Billie Jean King is an American icon. Many consider her one of history’s finest tennis players, she made great strides for the advancement of female athletes, and she was one of the first professional athletes to come out as a lesbian. She is one of only two female athletes awarded the Presidential Medal of Freedom. You may not immediately know who Bobby Riggs is, but anyone who was around and awake during the 1970s was aware of his match with King. It was a media circus, a publicity stunt that was viewed by an estimated 90 million people worldwide. Filmmakers Jonathan Dayton and Valerie Faris have teamed up with Oscar winning writer Simon Beaufoy to bring this story to the screen – and they struggle to make it as interesting.

The film opens as Billie Jean King (Emma Stone) learns the US Lawn Tennis Association (today’s USTA) has  issued a press release stating that female tournament winners will be awarded a prize one eighth of that awarded to the male players. She confronts Jack Kramer (Bill Pullman), one of the men behind the decision, and threatens to go off and start her own women’s tennis league. He thinks it’s a bluff, but she makes good on it, and soon she and eight others have put together the Virginia Slims Circuit. While playing on this circuit, King meets and falls in love with Marilyn (Andrea Riseborough). They try to keep their relationship a secret from King’s husband Larry and the other women on the circuit.

Meanwhile, Bobby Riggs (Steve Carrell) is a washed up tennis player dealing with a failing marriage and a gambling problem. He gets the idea of an exhibition match between himself and King, something to get him back in the limelight. She at first rejects the idea, and Riggs moves on to challenge another female player, Margaret Court. After she suffers a humiliating defeat to the 55-year old ex-athlete, King decides she’ll accept his challenge, to defeat Riggs and win back some dignity for women’s tennis.

The primary problem here is that all of the drama is sucked out. We know that King is passionate about women’s equality, but we never really get into her head about why it really matters to her, or what the stakes are. The film feels so confident in its audience’s belief of the general good of women’s liberation, that it excuses itself from showing how the alternative hurts or really affects any of the characters. Similarly, Riggs enjoys the limelight, but never seems to really feel like anything important is at stake. He clearly isn’t really invested in promoting “men’s rights” or male chauvinism; to him it’s all a show. But here, the film misses another opportunity to address an interesting note. The fact that the match means little to him, but means (ostensibly) a lot to her should be part of her struggle. His treatment of feminism as a joke should have a real effect on her, and gives her a chance to express this inherent sexual inequality. Sadly, it’s never really addressed.

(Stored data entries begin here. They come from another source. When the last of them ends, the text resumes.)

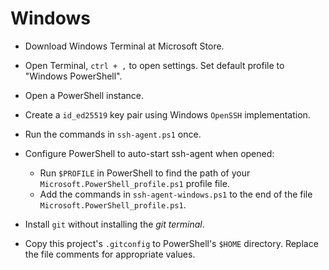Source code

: # Windows

- Download Windows Terminal at Microsoft Store.

- Open Terminal, `ctrl + ,` to open settings. Set default profile to "Windows PowerShell".

- Open a PowerShell instance.

- Create a `id_ed25519` key pair using Windows `OpenSSH` implementation.

- Run the commands in `ssh-agent.ps1` once.

- Configure PowerShell to auto-start ssh-agent when opened:
  - Run `$PROFILE` in PowerShell to find the path of your `Microsoft.PowerShell_profile.ps1` profile file.
  - Add the commands in `ssh-agent-windows.ps1` to the end of the file `Microsoft.PowerShell_profile.ps1`.

- Install `git` without installing the _git terminal_.

- Copy this project's `.gitconfig` to PowerShell's `$HOME` directory. Replace the file comments for appropriate values.
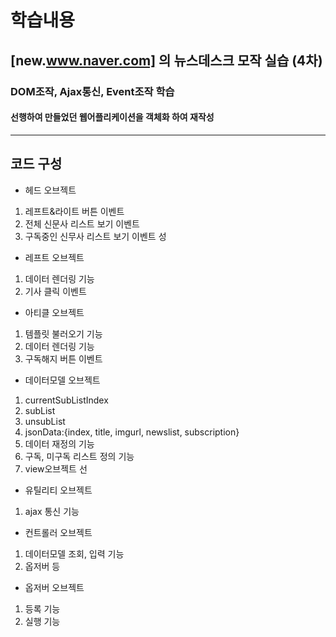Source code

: # 학습내용

## [new.www.naver.com] 의 뉴스데스크 모작 실습 (4차)
### DOM조작, Ajax통신, Event조작 학습
#### 선행하여 만들었던 웹어플리케이션을 객체화 하여 재작성

---

## 코드 구성 
- 헤드 오브젝트
1. 레프트&라이트 버튼 이벤트
2. 전체 신문사 리스트 보기 이벤트 
3. 구독중인 신무사 리스트 보기 이벤트 성

- 레프트 오브젝트 
1. 데이터 렌더링 기능
2. 기사 클릭 이벤트

- 아티클 오브젝트 
1. 템플릿 불러오기 기능
2. 데이터 렌더링 기능
3. 구독해지 버튼 이벤트 
	
- 데이터모델 오브젝트  
1. currentSubListIndex 
2. subList
3. unsubList
4. jsonData:{index, title, imgurl, newslist, subscription}
5. 데이터 재정의 기능
6. 구독, 미구독 리스트 정의 기능
7. view오브젝트 선

- 유틸리티 오브젝트
1. ajax 통신 기능 

- 컨트롤러 오브젝트 
1.  데이터모델 조회, 입력 기능 
2.  옵저버 등

- 옵저버 오브젝트
1. 등록 기능
2. 실행 기능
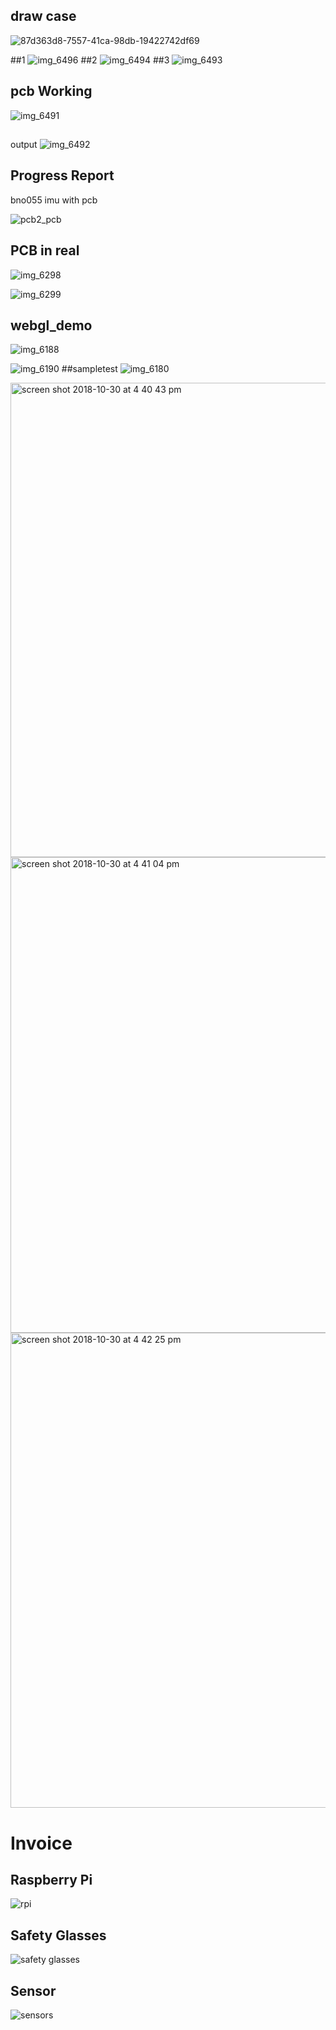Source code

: ## draw case 

![87d363d8-7557-41ca-98db-19422742df69](https://user-images.githubusercontent.com/43187410/48809379-56f5f300-ecf2-11e8-883e-52d485eef92b.JPG)

##1 
![img_6496](https://user-images.githubusercontent.com/43187410/48809409-7856df00-ecf2-11e8-8bbe-adc56bfc00eb.jpg)
##2 
![img_6494](https://user-images.githubusercontent.com/43187410/48809416-80168380-ecf2-11e8-94da-6e82497d6742.jpg)
##3 
![img_6493](https://user-images.githubusercontent.com/43187410/48809428-8dcc0900-ecf2-11e8-910f-1d76aac6dae4.jpg)

## pcb Working 
![img_6491](https://user-images.githubusercontent.com/43187410/48809443-a1776f80-ecf2-11e8-8203-ac5ad91d5c0b.jpg)

##
output 
![img_6492](https://user-images.githubusercontent.com/43187410/48809456-afc58b80-ecf2-11e8-9cb1-17b4b59bf661.jpg)






## Progress Report 

bno055 imu  with pcb 


![pcb2_pcb](https://user-images.githubusercontent.com/43187410/47754638-f5ea7a80-dc71-11e8-91a3-300963e8d986.jpg)


## PCB in real 


![img_6298](https://user-images.githubusercontent.com/43187410/48099180-c517c180-e1ec-11e8-9c5c-fc2b66408e56.jpg)

![img_6299](https://user-images.githubusercontent.com/43187410/48099186-c9dc7580-e1ec-11e8-97c9-a4f13cfdd9e6.jpg)


## webgl_demo
![img_6188](https://user-images.githubusercontent.com/43187410/47749820-4bb82600-dc64-11e8-853d-81ab558b881b.JPG)


![img_6190](https://user-images.githubusercontent.com/43187410/47750015-c08b6000-dc64-11e8-8356-dc91c474676a.jpg)
##sampletest
![img_6180](https://user-images.githubusercontent.com/43187410/47750027-caad5e80-dc64-11e8-9a0d-24ee378b663e.jpg)


<img width="759" alt="screen shot 2018-10-30 at 4 40 43 pm" src="https://user-images.githubusercontent.com/43187410/47750306-81a9da00-dc65-11e8-80d6-ccb4541760c0.png">

<img width="761" alt="screen shot 2018-10-30 at 4 41 04 pm" src="https://user-images.githubusercontent.com/43187410/47750307-82427080-dc65-11e8-94fb-affe9c84daff.png">

<img width="760" alt="screen shot 2018-10-30 at 4 42 25 pm" src="https://user-images.githubusercontent.com/43187410/47750309-840c3400-dc65-11e8-8f11-c19d6174cafe.png">





# Invoice




## Raspberry Pi
![rpi](https://user-images.githubusercontent.com/43187410/46377139-cdb52f00-c665-11e8-9fdf-a8be85ecb315.PNG)



## Safety Glasses
![safety glasses](https://user-images.githubusercontent.com/43187410/46377156-d60d6a00-c665-11e8-8649-881cfc79c293.PNG)



## Sensor
![sensors](https://user-images.githubusercontent.com/43187410/46377339-52a04880-c666-11e8-9e51-ebd2f3746f35.PNG)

I wish I could say that the filmmakers instead work to dive deep into the characters but this isn’t the case either. There is some genuine development and depth to Riggs’ character, although it fizzles a bit towards the end. The portrayal of King, on the other hand, suffers from Jeanne d’Arc syndrome. Since she fought for so many good things, the filmmakers hamstring themselves into making her too pure for this world, and thus, ultimately uninteresting. To top it off, they populate the world of the Virginia Slims Circuit with mostly nameless acolytes who seemingly have no wills, thoughts, or histories of their own. King’s lover Marilyn is more of a symbol than a person, given thirty seconds of throw away backstory and no goals or desires other than to make Billie Jean happy. Her husband Larry is permitted a few seconds of sad reflection when he realizes he’s been cuckolded, before swiftly turning around to give in and step aside so that Billie Jean can be happy. No one in her world feels like a flesh-and-blood person, which makes any and all drama therein weak and boring. It might be more excusable if these characters didn’t take up so much of the film – the bulk of the movie is dedicated to their limp drama. The events surrounding the actual “Battle of the Sexes” match probably get twenty to thirty minutes of screen time.

Add to the frustration that historically, there is a lot of other drama that might have been explored. In real life, Larry was having an affair with King’s secretary during the events of the film. There is also a popular theory that Riggs owed money to the mob, and threw the match to pay them off. With real-life drama like this just sitting on the outskirts of the story, why spend so much time on the Marilyn story, especially with no effort to develop her character?

The story of the match is a good one, played out between a larger-than-life showman and a feminist and LGBTQ icon. It’s a shame that this retelling is this blasé. Some decent performances and production design don’t save it. Still a loss in straight sets.